After one day of photos in Plymouth, where we had a nice lunch with my friend Peter Johnson of Roberts Lures, the last morning we left…well at night. Crazy Dom picked us up at 04:30, there was ice on the boat and I can promise you that it was freezing. Right at the mouth of the harbour we lost the sensitivity of our faces and after less than 5 miles we had no more sensitivity in our fingers or hands whatsoever. The Tunas seemed to be less active, I’m sure the cold night had something to do with their behaviour and we didn’t manage to raise a single fish to a surface lure. Thus, after a radio call from a friend’s boat, Mario first and myself 4 minutes later both hooked and lots two nice fish.
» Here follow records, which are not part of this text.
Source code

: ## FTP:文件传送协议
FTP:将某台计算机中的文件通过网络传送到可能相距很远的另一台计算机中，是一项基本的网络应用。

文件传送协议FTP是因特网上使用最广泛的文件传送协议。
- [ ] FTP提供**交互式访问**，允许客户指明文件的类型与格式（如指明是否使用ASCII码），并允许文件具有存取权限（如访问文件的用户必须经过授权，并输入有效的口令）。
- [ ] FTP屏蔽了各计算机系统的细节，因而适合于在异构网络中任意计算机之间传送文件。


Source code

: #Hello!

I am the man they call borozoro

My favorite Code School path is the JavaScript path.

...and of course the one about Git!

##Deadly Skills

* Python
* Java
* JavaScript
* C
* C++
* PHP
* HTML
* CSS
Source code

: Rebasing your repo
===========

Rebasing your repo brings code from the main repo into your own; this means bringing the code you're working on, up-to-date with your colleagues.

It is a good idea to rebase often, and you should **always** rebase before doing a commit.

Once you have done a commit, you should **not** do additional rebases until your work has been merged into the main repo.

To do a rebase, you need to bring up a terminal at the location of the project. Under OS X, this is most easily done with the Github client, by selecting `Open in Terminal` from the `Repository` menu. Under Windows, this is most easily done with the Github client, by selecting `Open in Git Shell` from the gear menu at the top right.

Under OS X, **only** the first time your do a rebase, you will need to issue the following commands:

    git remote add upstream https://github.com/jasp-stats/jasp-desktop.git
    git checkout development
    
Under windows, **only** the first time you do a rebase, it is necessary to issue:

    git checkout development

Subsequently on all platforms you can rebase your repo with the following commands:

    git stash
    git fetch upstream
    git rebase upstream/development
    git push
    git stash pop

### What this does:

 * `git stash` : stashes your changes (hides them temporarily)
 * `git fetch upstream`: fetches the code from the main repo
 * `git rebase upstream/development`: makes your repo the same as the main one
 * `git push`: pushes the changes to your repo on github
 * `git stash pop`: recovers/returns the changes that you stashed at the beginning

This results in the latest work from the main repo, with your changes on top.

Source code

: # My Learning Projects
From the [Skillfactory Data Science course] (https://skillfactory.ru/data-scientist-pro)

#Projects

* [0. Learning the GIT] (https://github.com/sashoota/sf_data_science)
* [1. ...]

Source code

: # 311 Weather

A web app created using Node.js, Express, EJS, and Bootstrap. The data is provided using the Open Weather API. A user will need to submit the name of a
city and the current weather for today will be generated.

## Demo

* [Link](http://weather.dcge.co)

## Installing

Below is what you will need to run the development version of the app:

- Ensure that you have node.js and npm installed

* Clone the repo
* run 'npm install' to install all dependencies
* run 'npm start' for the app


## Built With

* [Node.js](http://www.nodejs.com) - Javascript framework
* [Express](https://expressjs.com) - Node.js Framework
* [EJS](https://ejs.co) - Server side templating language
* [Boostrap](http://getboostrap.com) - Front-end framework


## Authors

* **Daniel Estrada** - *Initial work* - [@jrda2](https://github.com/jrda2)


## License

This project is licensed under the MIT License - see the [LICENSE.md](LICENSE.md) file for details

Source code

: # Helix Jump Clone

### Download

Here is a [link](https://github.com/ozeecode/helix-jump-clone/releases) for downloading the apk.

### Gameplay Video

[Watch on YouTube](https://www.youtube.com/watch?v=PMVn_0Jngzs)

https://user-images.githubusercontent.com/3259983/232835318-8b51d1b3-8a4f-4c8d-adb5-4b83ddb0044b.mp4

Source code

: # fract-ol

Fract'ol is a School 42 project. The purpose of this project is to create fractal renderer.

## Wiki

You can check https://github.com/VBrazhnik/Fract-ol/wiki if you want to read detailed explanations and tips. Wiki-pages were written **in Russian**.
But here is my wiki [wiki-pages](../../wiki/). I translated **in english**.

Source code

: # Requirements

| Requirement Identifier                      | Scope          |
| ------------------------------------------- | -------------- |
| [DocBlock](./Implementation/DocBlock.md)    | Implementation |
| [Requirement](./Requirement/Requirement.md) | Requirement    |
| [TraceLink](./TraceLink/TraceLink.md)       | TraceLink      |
Mario’s broke the braid and mine simply spit the hook. Dom had a further bite too but even though we put the lures on the head of many animals, we ended up with skunked.

The last dinner in our favourite (and only) Japanese restaurant was delicious, and packing things to return home quite sad. We had finally experienced the most amazing popping and jigging that can be done in this planet. The wildest beats, the most challenging hunt you can ever hope for. I’ve been a GT fisherman for years, loved the Cuberas, Amberjack and large Dogtooth Tunas, but none of these fish get ever close to the sheer strength and power of a Bluefin. These things are the Ferrari, IVECO and Boeing of the whole biz. Things will never be the same again.

1 comment:

hector200 said...

excelente reseña, felicidades mi estimado, preciosos animales y muy buenas fotos.